DESCRIPTION OF THE TASK: Each line in the records below, from the one that contains "## How to Reproduce" to the one that contains "- Microservices that", should be reproduced exactly, the first and last included.

RECORDS SUPPLIED:
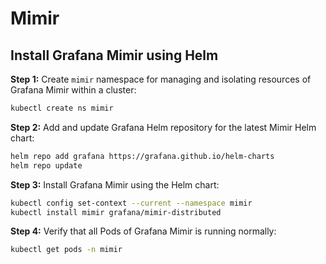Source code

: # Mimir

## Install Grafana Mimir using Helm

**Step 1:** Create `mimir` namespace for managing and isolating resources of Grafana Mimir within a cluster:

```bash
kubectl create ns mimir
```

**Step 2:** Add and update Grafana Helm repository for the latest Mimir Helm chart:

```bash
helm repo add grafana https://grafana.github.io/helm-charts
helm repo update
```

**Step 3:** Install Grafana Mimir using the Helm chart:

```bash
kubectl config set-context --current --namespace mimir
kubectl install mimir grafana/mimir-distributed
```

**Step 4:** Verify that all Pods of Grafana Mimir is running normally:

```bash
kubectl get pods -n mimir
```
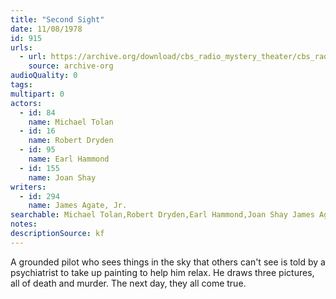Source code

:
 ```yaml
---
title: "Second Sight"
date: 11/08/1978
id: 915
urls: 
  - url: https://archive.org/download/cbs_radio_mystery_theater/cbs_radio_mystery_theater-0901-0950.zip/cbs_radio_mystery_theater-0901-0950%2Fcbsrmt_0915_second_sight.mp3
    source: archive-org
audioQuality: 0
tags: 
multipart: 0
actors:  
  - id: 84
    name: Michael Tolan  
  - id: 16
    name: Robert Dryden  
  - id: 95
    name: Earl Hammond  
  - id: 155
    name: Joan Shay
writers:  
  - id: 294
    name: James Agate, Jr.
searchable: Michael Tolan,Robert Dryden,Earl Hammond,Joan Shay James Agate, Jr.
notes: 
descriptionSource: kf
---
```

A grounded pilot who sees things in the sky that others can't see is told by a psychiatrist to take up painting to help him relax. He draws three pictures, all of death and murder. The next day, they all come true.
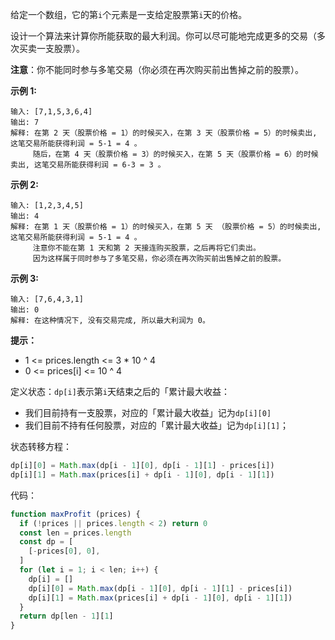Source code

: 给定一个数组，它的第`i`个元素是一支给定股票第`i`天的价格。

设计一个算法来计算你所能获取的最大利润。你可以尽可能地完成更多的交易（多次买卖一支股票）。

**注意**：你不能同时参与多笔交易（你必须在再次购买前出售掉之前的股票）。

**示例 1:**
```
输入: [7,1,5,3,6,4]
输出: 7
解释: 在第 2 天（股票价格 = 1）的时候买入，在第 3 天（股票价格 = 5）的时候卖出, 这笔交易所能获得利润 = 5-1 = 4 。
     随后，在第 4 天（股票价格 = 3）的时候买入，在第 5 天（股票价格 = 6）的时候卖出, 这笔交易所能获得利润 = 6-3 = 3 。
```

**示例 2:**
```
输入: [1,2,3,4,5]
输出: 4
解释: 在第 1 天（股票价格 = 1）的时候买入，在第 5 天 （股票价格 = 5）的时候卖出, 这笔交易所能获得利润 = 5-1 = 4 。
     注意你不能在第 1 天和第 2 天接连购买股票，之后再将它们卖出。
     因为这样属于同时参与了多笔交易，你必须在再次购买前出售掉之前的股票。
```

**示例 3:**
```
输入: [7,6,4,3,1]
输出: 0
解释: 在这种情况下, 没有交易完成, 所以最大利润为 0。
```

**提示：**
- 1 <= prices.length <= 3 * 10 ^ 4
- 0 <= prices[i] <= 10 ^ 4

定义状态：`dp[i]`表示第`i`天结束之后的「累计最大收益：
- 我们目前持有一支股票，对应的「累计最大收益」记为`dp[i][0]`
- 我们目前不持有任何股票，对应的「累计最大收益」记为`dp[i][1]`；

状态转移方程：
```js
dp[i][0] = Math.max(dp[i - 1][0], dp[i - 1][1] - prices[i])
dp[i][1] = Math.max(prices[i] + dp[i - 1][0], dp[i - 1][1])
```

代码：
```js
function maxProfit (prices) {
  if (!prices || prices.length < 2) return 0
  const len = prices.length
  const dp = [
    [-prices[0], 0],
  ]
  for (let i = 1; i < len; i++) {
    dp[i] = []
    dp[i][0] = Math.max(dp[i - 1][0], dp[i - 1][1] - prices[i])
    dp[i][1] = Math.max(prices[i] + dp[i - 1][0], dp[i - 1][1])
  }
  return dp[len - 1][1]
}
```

...

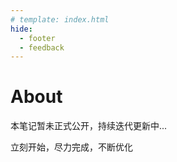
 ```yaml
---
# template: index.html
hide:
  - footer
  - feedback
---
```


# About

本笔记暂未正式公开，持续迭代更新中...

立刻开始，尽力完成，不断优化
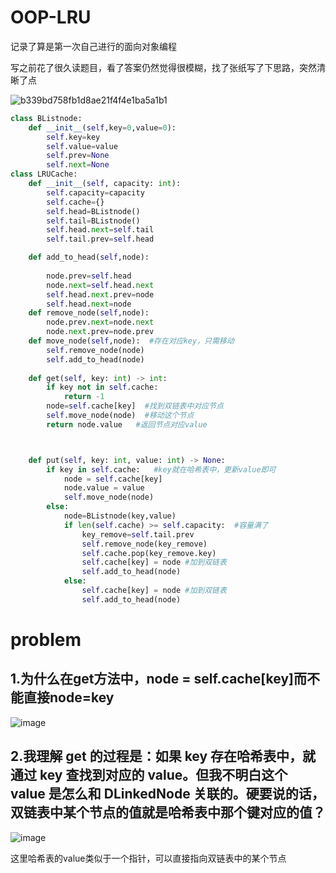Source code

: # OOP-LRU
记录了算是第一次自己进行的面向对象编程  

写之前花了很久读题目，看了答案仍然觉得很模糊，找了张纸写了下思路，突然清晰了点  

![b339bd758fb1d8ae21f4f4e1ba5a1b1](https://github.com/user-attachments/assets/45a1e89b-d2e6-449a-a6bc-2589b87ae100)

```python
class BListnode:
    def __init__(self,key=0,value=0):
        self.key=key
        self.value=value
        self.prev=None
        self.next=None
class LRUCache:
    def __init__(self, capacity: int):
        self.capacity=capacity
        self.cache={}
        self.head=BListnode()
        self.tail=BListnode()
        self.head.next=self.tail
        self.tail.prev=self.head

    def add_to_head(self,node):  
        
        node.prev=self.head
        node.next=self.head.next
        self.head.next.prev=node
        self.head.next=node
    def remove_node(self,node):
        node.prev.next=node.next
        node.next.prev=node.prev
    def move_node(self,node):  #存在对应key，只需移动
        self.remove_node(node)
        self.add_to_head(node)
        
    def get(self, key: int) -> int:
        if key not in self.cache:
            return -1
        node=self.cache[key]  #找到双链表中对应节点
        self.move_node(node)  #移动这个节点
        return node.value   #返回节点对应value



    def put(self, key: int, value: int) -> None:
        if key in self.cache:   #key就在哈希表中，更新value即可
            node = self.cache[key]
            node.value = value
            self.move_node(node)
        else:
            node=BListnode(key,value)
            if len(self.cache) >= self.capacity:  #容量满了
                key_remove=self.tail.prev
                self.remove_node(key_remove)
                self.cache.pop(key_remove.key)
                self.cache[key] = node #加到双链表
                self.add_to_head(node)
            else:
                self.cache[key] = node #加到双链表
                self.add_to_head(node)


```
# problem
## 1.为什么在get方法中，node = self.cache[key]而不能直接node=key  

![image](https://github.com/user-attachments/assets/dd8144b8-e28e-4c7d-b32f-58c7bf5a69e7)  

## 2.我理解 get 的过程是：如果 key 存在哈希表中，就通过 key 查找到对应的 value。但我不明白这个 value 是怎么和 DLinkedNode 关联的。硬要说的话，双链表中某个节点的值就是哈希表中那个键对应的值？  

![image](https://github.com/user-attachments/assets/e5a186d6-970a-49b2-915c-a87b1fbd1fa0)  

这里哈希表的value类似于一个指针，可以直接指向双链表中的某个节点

==

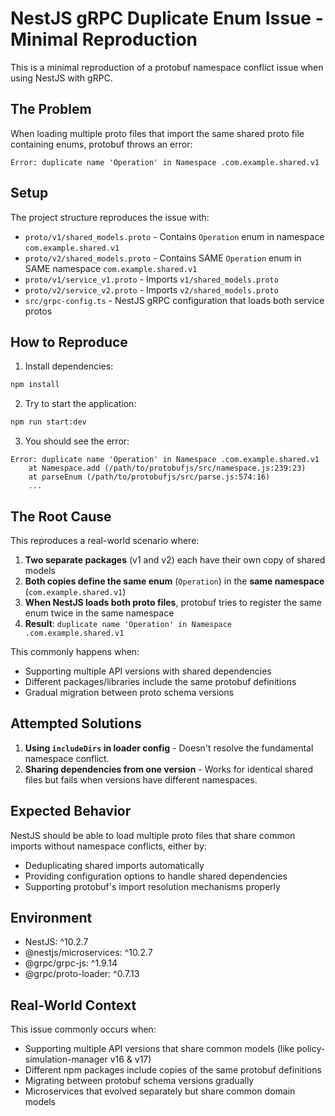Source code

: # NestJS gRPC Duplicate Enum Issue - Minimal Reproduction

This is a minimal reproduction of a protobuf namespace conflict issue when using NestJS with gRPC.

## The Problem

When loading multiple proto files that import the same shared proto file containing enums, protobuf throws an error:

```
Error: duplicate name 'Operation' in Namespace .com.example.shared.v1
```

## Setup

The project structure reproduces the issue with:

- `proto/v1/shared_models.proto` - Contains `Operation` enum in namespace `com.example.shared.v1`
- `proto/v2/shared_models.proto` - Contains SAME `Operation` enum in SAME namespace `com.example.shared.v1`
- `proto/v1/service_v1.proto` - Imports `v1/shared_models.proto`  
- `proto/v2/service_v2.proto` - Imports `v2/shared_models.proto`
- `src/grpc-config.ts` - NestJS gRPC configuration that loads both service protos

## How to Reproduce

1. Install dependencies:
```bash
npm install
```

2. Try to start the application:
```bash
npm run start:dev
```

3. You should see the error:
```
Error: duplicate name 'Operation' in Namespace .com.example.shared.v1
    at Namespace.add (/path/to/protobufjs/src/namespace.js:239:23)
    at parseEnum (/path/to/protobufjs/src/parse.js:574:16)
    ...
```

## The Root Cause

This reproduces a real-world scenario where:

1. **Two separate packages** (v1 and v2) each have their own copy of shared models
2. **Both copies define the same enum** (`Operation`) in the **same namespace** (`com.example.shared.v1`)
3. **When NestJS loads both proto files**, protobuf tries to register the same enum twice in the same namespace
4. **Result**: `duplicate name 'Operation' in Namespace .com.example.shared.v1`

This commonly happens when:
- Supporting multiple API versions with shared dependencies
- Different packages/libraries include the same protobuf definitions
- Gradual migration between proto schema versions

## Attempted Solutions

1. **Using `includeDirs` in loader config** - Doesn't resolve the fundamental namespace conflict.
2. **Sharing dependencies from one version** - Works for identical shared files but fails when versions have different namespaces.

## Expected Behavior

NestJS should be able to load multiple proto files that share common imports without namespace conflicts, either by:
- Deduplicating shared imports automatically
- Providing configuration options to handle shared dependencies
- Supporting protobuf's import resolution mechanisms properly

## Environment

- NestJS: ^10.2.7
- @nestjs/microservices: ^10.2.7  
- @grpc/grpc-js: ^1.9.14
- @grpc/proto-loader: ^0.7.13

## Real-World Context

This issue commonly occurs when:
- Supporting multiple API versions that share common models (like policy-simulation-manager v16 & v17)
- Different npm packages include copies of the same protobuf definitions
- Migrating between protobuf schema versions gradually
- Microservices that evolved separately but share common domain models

REPLY TO THE TASK:
## How to Reproduce

1. Install dependencies:
```bash
npm install
```

2. Try to start the application:
```bash
npm run start:dev
```

3. You should see the error:
```
Error: duplicate name 'Operation' in Namespace .com.example.shared.v1
    at Namespace.add (/path/to/protobufjs/src/namespace.js:239:23)
    at parseEnum (/path/to/protobufjs/src/parse.js:574:16)
    ...
```

## The Root Cause

This reproduces a real-world scenario where:

1. **Two separate packages** (v1 and v2) each have their own copy of shared models
2. **Both copies define the same enum** (`Operation`) in the **same namespace** (`com.example.shared.v1`)
3. **When NestJS loads both proto files**, protobuf tries to register the same enum twice in the same namespace
4. **Result**: `duplicate name 'Operation' in Namespace .com.example.shared.v1`

This commonly happens when:
- Supporting multiple API versions with shared dependencies
- Different packages/libraries include the same protobuf definitions
- Gradual migration between proto schema versions

## Attempted Solutions

1. **Using `includeDirs` in loader config** - Doesn't resolve the fundamental namespace conflict.
2. **Sharing dependencies from one version** - Works for identical shared files but fails when versions have different namespaces.

## Expected Behavior

NestJS should be able to load multiple proto files that share common imports without namespace conflicts, either by:
- Deduplicating shared imports automatically
- Providing configuration options to handle shared dependencies
- Supporting protobuf's import resolution mechanisms properly

## Environment

- NestJS: ^10.2.7
- @nestjs/microservices: ^10.2.7  
- @grpc/grpc-js: ^1.9.14
- @grpc/proto-loader: ^0.7.13

## Real-World Context

This issue commonly occurs when:
- Supporting multiple API versions that share common models (like policy-simulation-manager v16 & v17)
- Different npm packages include copies of the same protobuf definitions
- Migrating between protobuf schema versions gradually
- Microservices that evolved separately but share common domain models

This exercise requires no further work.